We would process them, we’d ingest them into a database, and that would go into our systems and then finally into an application that we were running. But we used to keep those raw data files that were sent in by the external party just in case. Like, you never know if the import failed or the imports failed for a couple of days and you’ve got the files there, you don’t have to contact another company, send the files again.

Having the files ready is good as an It perspective in terms of being able to recover from some sort of process failure. It also could be a legal requirement where you want to look back at the files that were sent six months ago because of some dispute that you’re having, and being able to call those files up and say, yeah, we never deleted them, they’re just sitting right there, could be helpful for many other processes. There’s also accounting, governance tax, and lots of other reasons why you have to keep files. GDPR and other data privacy illustrations might require you to keep record of the permissions that you got when the users agreed to be messaged by you, you have to keep track of that. And it has to be kept in a reliable spot. So that’s archival data, these are things, files that you have to have, but you don’t need right away.

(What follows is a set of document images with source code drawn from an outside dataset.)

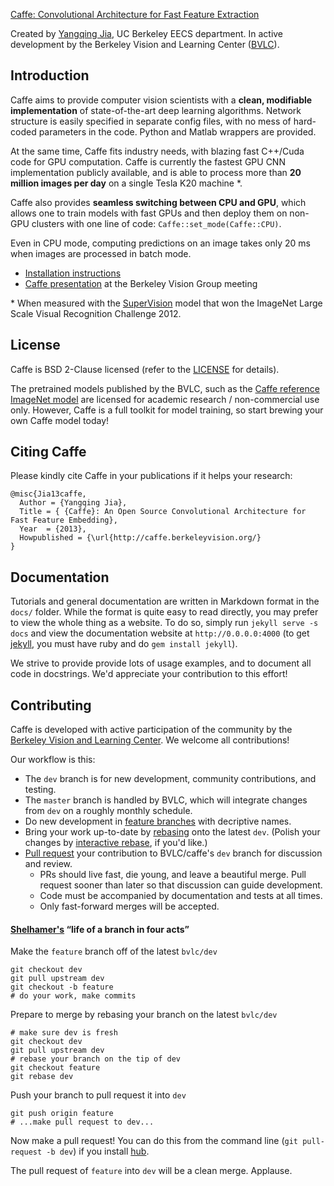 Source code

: [Caffe: Convolutional Architecture for Fast Feature Extraction](http://caffe.berkeleyvision.org)

Created by [Yangqing Jia](http://daggerfs.com), UC Berkeley EECS department.
In active development by the Berkeley Vision and Learning Center ([BVLC](http://bvlc.eecs.berkeley.edu/)).

## Introduction

Caffe aims to provide computer vision scientists with a **clean, modifiable
implementation** of state-of-the-art deep learning algorithms. Network structure
is easily specified in separate config files, with no mess of hard-coded
parameters in the code. Python and Matlab wrappers are provided.

At the same time, Caffe fits industry needs, with blazing fast C++/Cuda code for
GPU computation. Caffe is currently the fastest GPU CNN implementation publicly
available, and is able to process more than **20 million images per day** on a
single Tesla K20 machine \*.

Caffe also provides **seamless switching between CPU and GPU**, which allows one
to train models with fast GPUs and then deploy them on non-GPU clusters with one
line of code: `Caffe::set_mode(Caffe::CPU)`.

Even in CPU mode, computing predictions on an image takes only 20 ms when images
are processed in batch mode.

* [Installation instructions](http://caffe.berkeleyvision.org/installation.html)
* [Caffe presentation](https://docs.google.com/presentation/d/1lzyXMRQFlOYE2Jy0lCNaqltpcCIKuRzKJxQ7vCuPRc8/edit?usp=sharing) at the Berkeley Vision Group meeting

\* When measured with the [SuperVision](http://www.image-net.org/challenges/LSVRC/2012/supervision.pdf) model that won the ImageNet Large Scale Visual Recognition Challenge 2012.

## License

Caffe is BSD 2-Clause licensed (refer to the
[LICENSE](http://caffe.berkeleyvision.org/license.html) for details).

The pretrained models published by the BVLC, such as the
[Caffe reference ImageNet model](https://www.dropbox.com/s/n3jups0gr7uj0dv/caffe_reference_imagenet_model)
are licensed for academic research / non-commercial use only. However, Caffe is
a full toolkit for model training, so start brewing your own Caffe model today!

## Citing Caffe

Please kindly cite Caffe in your publications if it helps your research:

    @misc{Jia13caffe,
      Author = {Yangqing Jia},
      Title = { {Caffe}: An Open Source Convolutional Architecture for Fast Feature Embedding},
      Year  = {2013},
      Howpublished = {\url{http://caffe.berkeleyvision.org/}
    }

## Documentation

Tutorials and general documentation are written in Markdown format in the `docs/` folder.
While the format is quite easy to read directly, you may prefer to view the whole thing as a website.
To do so, simply run `jekyll serve -s docs` and view the documentation website at `http://0.0.0.0:4000` (to get [jekyll](http://jekyllrb.com/), you must have ruby and do `gem install jekyll`).

We strive to provide provide lots of usage examples, and to document all code in docstrings.
We'd appreciate your contribution to this effort!

## Contributing

Caffe is developed with active participation of the community by the [Berkeley Vision and Learning Center](http://bvlc.eecs.berkeley.edu/).
We welcome all contributions!

Our workflow is this:

- The `dev` branch is for new development, community contributions, and testing.
- The `master` branch is handled by BVLC, which will integrate changes from `dev` on a roughly monthly schedule.
- Do new development in [feature branches](https://www.atlassian.com/git/workflows#!workflow-feature-branch) with decriptive names.
- Bring your work up-to-date by [rebasing](http://git-scm.com/book/en/Git-Branching-Rebasing) onto the latest `dev`. (Polish your changes by [interactive rebase](https://help.github.com/articles/interactive-rebase), if you'd like.)
- [Pull request](https://help.github.com/articles/using-pull-requests) your contribution to BVLC/caffe's `dev` branch for discussion and review.
  * PRs should live fast, die young, and leave a beautiful merge. Pull
    request sooner than later so that discussion can guide development.
  * Code must be accompanied by documentation and tests at all times.
  * Only fast-forward merges will be accepted.

#### [Shelhamer's](https://github.com/shelhamer) “life of a branch in four acts”

Make the `feature` branch off of the latest `bvlc/dev`
```
git checkout dev
git pull upstream dev
git checkout -b feature
# do your work, make commits
```

Prepare to merge by rebasing your branch on the latest `bvlc/dev`
```
# make sure dev is fresh
git checkout dev
git pull upstream dev
# rebase your branch on the tip of dev
git checkout feature
git rebase dev
```

Push your branch to pull request it into `dev`
```
git push origin feature
# ...make pull request to dev...
```

Now make a pull request! You can do this from the command line (`git pull-request -b dev`) if you install [hub](https://github.com/github/hub).

The pull request of `feature` into `dev` will be a clean merge. Applause.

They’re not transactional, they’re not immediate. Now, within the Azure storage account, there’s four levels of performance. Right? There’s the Performance tier, which is a special tier of above the regular tier that is a lot faster, sub millisecond response times. There’s the Hot tier, which is the default. That means you write the file, you read the file. It’s just normal level of performance. And there’s these things that we might not know much about that are the Cool and the Archive tiers. And in this video, we’re going to talk about everything below Hot, which is Cool and Archive. Now, when you go into Cool and in filing into Archive, there are significant cost savings for the storage of the files. So when we’re looking at Hot storage, that costs two cent per gigabyte to store, then when you look at Cool Storage, that’s like one cent per gigabyte. And when you’re looking at Archive storage, that’s like one fifth of a cent. You really go down in price quite significantly when you go from Hot to Cool to Archive. So, like, Archive tier, like I said, is something around 90% cheaper than the Hot tier. Now, that comes at a price. Like the last slide said, it’s is cheaper to store, but it’s more expensive and more difficult to access.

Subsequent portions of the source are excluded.